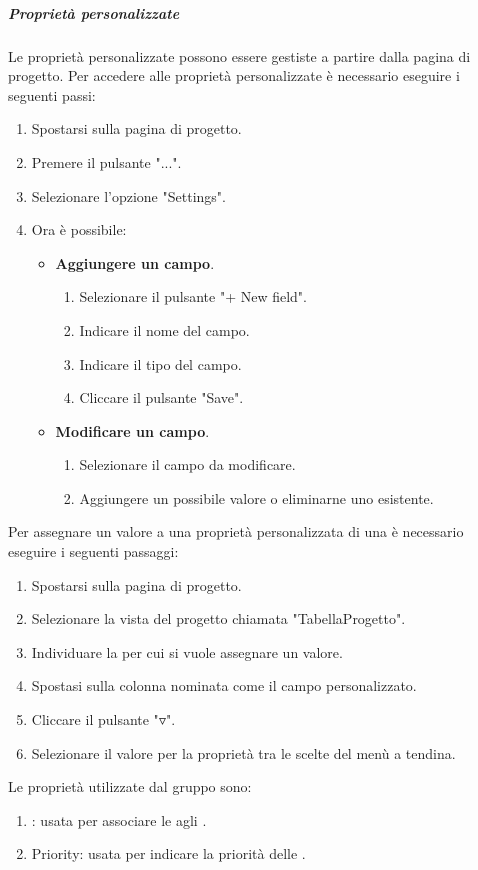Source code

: \subparagraph{Proprietà personalizzate}
\label{subpar:proprietà_personalizzate}
Le proprietà personalizzate possono essere gestiste a partire dalla pagina di progetto.
Per accedere alle proprietà personalizzate è necessario eseguire i seguenti passi:
\begin{enumerate}
    \item Spostarsi sulla pagina di progetto.
    \item Premere il pulsante "...".
    \item Selezionare l'opzione "Settings".
    \item Ora è possibile:
    \begin{itemize}
        \item \textbf{Aggiungere un campo}.
        \begin{enumerate}
            \item Selezionare il pulsante "+ New field".
            \item Indicare il nome del campo.
            \item Indicare il tipo del campo.
            \item Cliccare il pulsante "Save".
        \end{enumerate}

        \item \textbf{Modificare un campo}.
        \begin{enumerate}
            \item  Selezionare il campo da modificare.
            \item Aggiungere un possibile valore o eliminarne uno esistente.
        \end{enumerate}
    \end{itemize}
\end{enumerate}
Per assegnare un valore a una proprietà personalizzata di una  è necessario eseguire i seguenti passaggi:
\begin{enumerate}
    \item Spostarsi sulla pagina di progetto.
    \item Selezionare la vista del progetto chiamata "TabellaProgetto".
    \item Individuare la  per cui si vuole assegnare un valore.
    \item Spostasi sulla colonna nominata come il campo personalizzato.
    \item Cliccare il pulsante "$\triangledown$".
    \item Selezionare il valore per la proprietà tra le scelte del menù a tendina.
\end{enumerate}
Le proprietà utilizzate dal gruppo sono:
\begin{enumerate}
    \item {}: usata per associare le  agli .
    \item Priority: usata per indicare la priorità delle .
\end{enumerate}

——

Task: Gather from the entries above all lines that include the string "pulsante".

Answer section:
    \item Premere il pulsante "...".
            \item Selezionare il pulsante "+ New field".
            \item Cliccare il pulsante "Save".
    \item Cliccare il pulsante "$\triangledown$".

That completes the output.